A recently published Korean study shows that people with type 2 diabetes who are prescribed a certain class of drugs may be at a significantly lower risk of dementia, Science Alert reported.
Researchers compared the health outcomes of more than 110,000 people aged 40 to 69 with type 2 diabetes who were prescribed drugs called SGLT-2 inhibitors with those of another 110,000 patients taking another class of drugs, DPP inhibitors -4. Participants were observed for an average of 670 days.
They found that after accounting for potential confounders, those taking an SGLT-2 inhibitor were 35% less likely to develop dementia.
Diabetes is recognized as a risk factor for dementia. So it's not entirely surprising that its treatment can reduce the risk of dementia. But why does one drug reduce risk more than another? And how are diabetes and dementia even related?
Insulin is a hormone produced by the pancreas. Its job is to move glucose (sugar) from the blood to the cells, where it serves as a source of energy. Type 2 diabetes occurs when the pancreas does not produce enough insulin or our cells develop resistance to insulin.
Dementia is caused by changes in the brain and encompasses several conditions that affect memory, thinking, mood and our ability to perform everyday tasks.
Diabetes has long been recognized as a risk factor for Alzheimer's disease and vascular dementia, the two most common forms of dementia. Both are characterized by cognitive decline caused by disease of the blood vessels in the brain.
We don't fully understand why diabetes and dementia are linked in this way, but there are several possible reasons.
For example, diabetes increases the risk of heart disease and stroke, which damage the heart and blood vessels. When the blood vessels in the brain are damaged, it can contribute to cognitive decline.
Also, high blood sugar levels cause inflammation, which can damage brain cells and contribute to the development of dementia.
Better control of blood sugar levels in diabetes helps protect blood vessels and reduces inflammation in the brain.
Diabetes can be controlled initially with lifestyle changes such as diet and exercise, but treatment can also include medications like those taken by the patients in the Korean study.
Patients taking either drug had comparable blood glucose control. But why does one reduce people's risk of developing dementia and the other not?
An SGLT-2 (which stands for sodium-glucose transport protein 2) inhibitor lowers blood glucose by increasing its removal by the kidneys.
These drugs are known to have positive effects on other areas of health, including improving blood pressure, promoting weight loss, and reducing inflammation and oxidative stress (a type of damage to our cells).
Obesity and high blood pressure are themselves risk factors for Alzheimer's disease and vascular dementia, so it may be that these effects of SGLT-2 inhibitors reduce the risk of dementia to a greater extent than would be expected on its own from better blood glucose control.

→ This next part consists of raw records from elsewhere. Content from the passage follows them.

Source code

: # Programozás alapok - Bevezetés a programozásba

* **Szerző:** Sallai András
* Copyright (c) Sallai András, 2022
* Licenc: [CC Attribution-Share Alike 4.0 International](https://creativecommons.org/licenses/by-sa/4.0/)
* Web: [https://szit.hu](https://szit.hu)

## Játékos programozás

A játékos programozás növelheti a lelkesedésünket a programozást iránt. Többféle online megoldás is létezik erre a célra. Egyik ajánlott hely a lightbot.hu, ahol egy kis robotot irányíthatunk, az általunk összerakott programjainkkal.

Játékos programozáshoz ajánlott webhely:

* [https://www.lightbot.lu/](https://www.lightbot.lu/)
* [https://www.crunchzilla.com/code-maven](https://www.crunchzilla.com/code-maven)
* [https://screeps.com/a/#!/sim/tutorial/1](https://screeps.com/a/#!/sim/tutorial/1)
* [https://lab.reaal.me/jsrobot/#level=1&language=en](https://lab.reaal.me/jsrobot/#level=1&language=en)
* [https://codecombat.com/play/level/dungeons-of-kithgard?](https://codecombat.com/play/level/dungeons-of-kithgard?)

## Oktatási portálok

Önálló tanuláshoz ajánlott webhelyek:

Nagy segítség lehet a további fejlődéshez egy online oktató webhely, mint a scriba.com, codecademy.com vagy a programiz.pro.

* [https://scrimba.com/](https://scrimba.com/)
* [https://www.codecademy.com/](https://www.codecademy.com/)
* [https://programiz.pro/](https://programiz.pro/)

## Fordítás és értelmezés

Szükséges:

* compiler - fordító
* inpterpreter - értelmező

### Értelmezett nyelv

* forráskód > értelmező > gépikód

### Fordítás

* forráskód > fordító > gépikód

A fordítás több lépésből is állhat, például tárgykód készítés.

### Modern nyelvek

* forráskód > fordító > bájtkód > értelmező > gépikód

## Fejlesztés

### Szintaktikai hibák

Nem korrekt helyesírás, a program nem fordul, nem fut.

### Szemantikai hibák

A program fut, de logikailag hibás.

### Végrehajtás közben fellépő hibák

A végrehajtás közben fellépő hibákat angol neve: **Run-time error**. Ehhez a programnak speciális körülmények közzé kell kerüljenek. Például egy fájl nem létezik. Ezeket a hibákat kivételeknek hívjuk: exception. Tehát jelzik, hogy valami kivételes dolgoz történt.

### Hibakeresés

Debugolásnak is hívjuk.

It is important to emphasize that the benefit of reducing the risk of developing a disease is different from the assumption that a drug may be useful in its treatment.
The best way to reduce the risk of lung cancer is to stop smoking. Once you already have the disease, however, quitting smoking is not enough to treat it.
Some diabetes drugs have already been studied as treatments for Alzheimer's disease. Studies show that they provide some benefit to cognition.
Semaglutide, better known by the trade name Ozempic, is a member of another class of diabetes medications (called GLP1 receptor agonists).
Semaglutide is currently being studied as a treatment for early Alzheimer's disease in two clinical trials involving more than 3,500 patients.
The research itself was prompted by observations during clinical trials of semaglutide in people with diabetes, which showed a lower incidence of dementia in those taking the drug compared to those taking a placebo.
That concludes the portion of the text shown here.